Every record below should be repeated exactly. Omit the pictures.

_ _ _ _

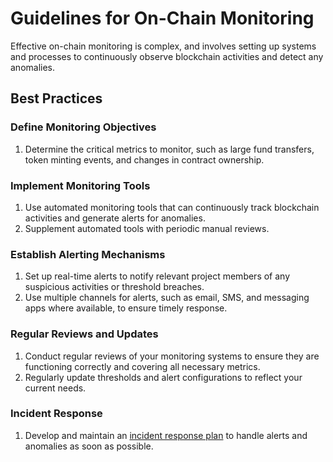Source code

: # Guidelines for On-Chain Monitoring

Effective on-chain monitoring is complex, and involves setting up systems and processes to continuously observe blockchain activities and detect any anomalies.

## Best Practices

### Define Monitoring Objectives
1. Determine the critical metrics to monitor, such as large fund transfers, token minting events, and changes in contract ownership.

### Implement Monitoring Tools
1. Use automated monitoring tools that can continuously track blockchain activities and generate alerts for anomalies.
2. Supplement automated tools with periodic manual reviews.

### Establish Alerting Mechanisms
1. Set up real-time alerts to notify relevant project members of any suspicious activities or threshold breaches.
2. Use multiple channels for alerts, such as email, SMS, and messaging apps where available, to ensure timely response.

### Regular Reviews and Updates
1. Conduct regular reviews of your monitoring systems to ensure they are functioning correctly and covering all necessary metrics.
2. Regularly update thresholds and alert configurations to reflect your current needs.

### Incident Response
1. Develop and maintain an [incident response plan](../incident-management/README.md) to handle alerts and anomalies as soon as possible.
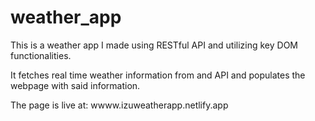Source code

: # weather_app

This is a weather app I made using RESTful API and utilizing key DOM functionalities.

It fetches real time weather information from and API and populates the webpage with said information.

The page is live at: wwww.izuweatherapp.netlify.app 

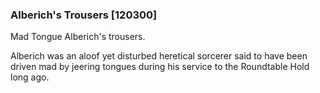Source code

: ### Alberich's Trousers [120300]

Mad Tongue Alberich's trousers.

Alberich was an aloof yet disturbed heretical sorcerer said to have been driven mad by jeering tongues during his service to the Roundtable Hold long ago.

_ _ _ _

ANSWER SPACE:
Source code

: # Guidelines for On-Chain Monitoring

Effective on-chain monitoring is complex, and involves setting up systems and processes to continuously observe blockchain activities and detect any anomalies.

## Best Practices

### Define Monitoring Objectives
1. Determine the critical metrics to monitor, such as large fund transfers, token minting events, and changes in contract ownership.

### Implement Monitoring Tools
1. Use automated monitoring tools that can continuously track blockchain activities and generate alerts for anomalies.
2. Supplement automated tools with periodic manual reviews.

### Establish Alerting Mechanisms
1. Set up real-time alerts to notify relevant project members of any suspicious activities or threshold breaches.
2. Use multiple channels for alerts, such as email, SMS, and messaging apps where available, to ensure timely response.

### Regular Reviews and Updates
1. Conduct regular reviews of your monitoring systems to ensure they are functioning correctly and covering all necessary metrics.
2. Regularly update thresholds and alert configurations to reflect your current needs.

### Incident Response
1. Develop and maintain an [incident response plan](../incident-management/README.md) to handle alerts and anomalies as soon as possible.
Source code

: # weather_app

This is a weather app I made using RESTful API and utilizing key DOM functionalities.

It fetches real time weather information from and API and populates the webpage with said information.

The page is live at: wwww.izuweatherapp.netlify.app 

Source code

: ### Alberich's Trousers [120300]

Mad Tongue Alberich's trousers.

Alberich was an aloof yet disturbed heretical sorcerer said to have been driven mad by jeering tongues during his service to the Roundtable Hold long ago.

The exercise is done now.